The Large Hadron Collider
Precision cooling tubes supplied by Fine Tubes are helping scientists at CERN to understand the nature of our universe.
“Fine Tubes as a company are very constructive and open to new challenges - like performing the high sensitivity leak testing of the tubes. They ensure their products are of the highest specification which is vital, as these tubes carry supercritical helium inside the ultra high vacuum in which the particle beams circulate. Even the smallest leakage of Helium into the vacuum would perturb the functioning of the LHC machine.” Nicolaas Kos, Mechanical Engineer, Technology Department, CERN – the European Organization for Nuclear Research.
Background
The Large Hadron Collider (LHC) is a particle accelerator considered to be the most powerful experimental physics apparatus ever built. Using it to smash sub-atomic particles helps scientists to understand more about the origin of the universe. It can be found at CERN’s facility, buried underground on the Franco-Swiss border.
Our present knowledge of particle physics leaves many unanswered questions. Cosmological and astrophysical observations have shown that all of the visible matter in the universe accounts for only 4 per cent of its composition. Physicists are searching for the particles or phenomena responsible for dark matter (23 per cent of the universe) and dark energy (73 per cent). A popular theory is that dark matter is made of neutral - but still undiscovered - supersymmetric particles. It is hoped the LHC will answer many questions about the make-up of the universe. It might prove the existence of dark matter and antimatter, helping determine the origin of mass.
Challenges
The LHC produces head-on collisions between two beams of particles of the same kind - either protons or lead ions. The beams are created by a chain of accelerators and then injected into the LHC, where they travel through a vacuum comparable to interplanetary space. Superconducting magnets operating at extremely low temperatures guide the beams around the ring.
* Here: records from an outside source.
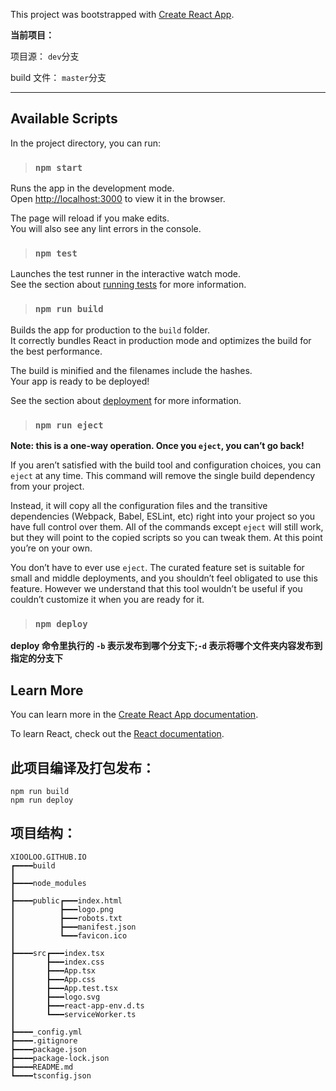 This project was bootstrapped with [Create React App](https://github.com/facebook/create-react-app).

**当前项目：**

项目源： `dev`分支

build 文件： `master`分支

---

## Available Scripts

In the project directory, you can run:

> ### `npm start`

Runs the app in the development mode.<br />
Open [http://localhost:3000](http://localhost:3000) to view it in the browser.

The page will reload if you make edits.<br />
You will also see any lint errors in the console.

> ### `npm test`

Launches the test runner in the interactive watch mode.<br />
See the section about [running tests](https://facebook.github.io/create-react-app/docs/running-tests) for more information.

> ### `npm run build`

Builds the app for production to the `build` folder.<br />
It correctly bundles React in production mode and optimizes the build for the best performance.

The build is minified and the filenames include the hashes.<br />
Your app is ready to be deployed!

See the section about [deployment](https://facebook.github.io/create-react-app/docs/deployment) for more information.

> ### `npm run eject`

**Note: this is a one-way operation. Once you `eject`, you can’t go back!**

If you aren’t satisfied with the build tool and configuration choices, you can `eject` at any time. This command will remove the single build dependency from your project.

Instead, it will copy all the configuration files and the transitive dependencies (Webpack, Babel, ESLint, etc) right into your project so you have full control over them. All of the commands except `eject` will still work, but they will point to the copied scripts so you can tweak them. At this point you’re on your own.

You don’t have to ever use `eject`. The curated feature set is suitable for small and middle deployments, and you shouldn’t feel obligated to use this feature. However we understand that this tool wouldn’t be useful if you couldn’t customize it when you are ready for it.

> ### `npm deploy`

**deploy 命令里执行的 `-b` 表示发布到哪个分支下;`-d` 表示将哪个文件夹内容发布到指定的分支下**

## Learn More

You can learn more in the [Create React App documentation](https://facebook.github.io/create-react-app/docs/getting-started).

To learn React, check out the [React documentation](https://reactjs.org/).

## 此项目编译及打包发布：

```
npm run build
npm run deploy
```

## 项目结构：

```
XIOOLOO.GITHUB.IO
┏━━━━build
┃
┣━━━━node_modules
┃
┣━━━━public┏━━━index.html
┃          ┣━━━logo.png
┃          ┣━━━robots.txt
┃          ┣━━━manifest.json
┃          ┗━━━favicon.ico
┃
┣━━━━src┏━━━index.tsx
┃       ┣━━━index.css
┃       ┣━━━App.tsx
┃       ┣━━━App.css
┃       ┣━━━App.test.tsx
┃       ┣━━━logo.svg
┃       ┣━━━react-app-env.d.ts
┃       ┗━━━serviceWorker.ts
┃
┣━━━━_config.yml
┣━━━━.gitignore
┣━━━━package.json
┣━━━━package-lock.json
┣━━━━README.md
┗━━━━tsconfig.json
```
The technology uses superconducting twin-aperture magnets which operate in a superfluid helium bath at 1.98 degrees Kelvin (equivalent to -271 °C). Superfluid helium has a very high thermal conductivity, which makes it an ideal coolant for the refrigeration and stabilisation of large superconducting systems.
You could say that the central part of the LHC is the world’s largest, coldest fridge. At a temperature colder than deep outer space, it contains iron, steel and the all important superconducting coils. The challenge for Fine Tubes was to supply extremely precise tubular components for the LHC beam vacuum system, capable of withstanding the demanding conditions. The cooling tubes had to be made from a material that could handle the extreme temperatures and pressures involved, while providing high metallurgical cleanliness, very strict leak tightness, and exceptionally low levels of inside and outside diameter halogen contamination.
Solutions
Fine Tubes started making the first prototypes for CERN in 1995. We manufacture the components using a specially formulated stainless steel which provides high mechanical strength and very low magnetic permeability at cryogenic temperatures.
The cooling tubes are 4.76mm outside diameter with a wall thickness of just 0.53mm. They form part of the Beam Screens, which are inserted into the beam pipes of the collider’s superconducting magnets. These cooling tubes carry a flow of supercritical helium with a temperature between 5 and 20 degrees Kelvin at a pressure of up to 2.6MPa (380 Psi). We supplied a total of 110km of precision tubing for the Large Hadron Collider in straight lengths of up to 15.8m each.
Next steps
The LHC is now operating and data is successfully being collected and analysed using a worldwide network of computers called The Grid - tens of thousands of computers that help CERN’s scientists process data from the experiments and create a vast global computing resource for the LHC experiments. Plans are currently underway for an upgrade to the LHC which will improve the performance of CERN’s accelerator complex. For more information about the latest developments go to www.cern.ch
About CERN
CERN, the European Organization for Nuclear Research, was founded in 1954. Based near Geneva, it is the biggest particle physics laboratory in the world and has become a prime example of international collaboration with currently 20 member states contributing. Researching at the frontiers of science, CERN helps to push back the boundaries of technology and the results, in areas from computing to materials science, will have much broader applications. For instance, the World Wide Web was invented at CERN to help particle physicists around the world to communicate.
At present, member states include Austria, Belgium, Bulgaria, the Czech Republic, Denmark, Finland, France, Germany, Greece, Hungary, Italy, the Netherlands, Norway, Poland, Portugal, Slovakia, Spain, Sweden, Switzerland and the United Kingdom. Romania is currently a candidate to enter the collaboration, and Israel is an associate member.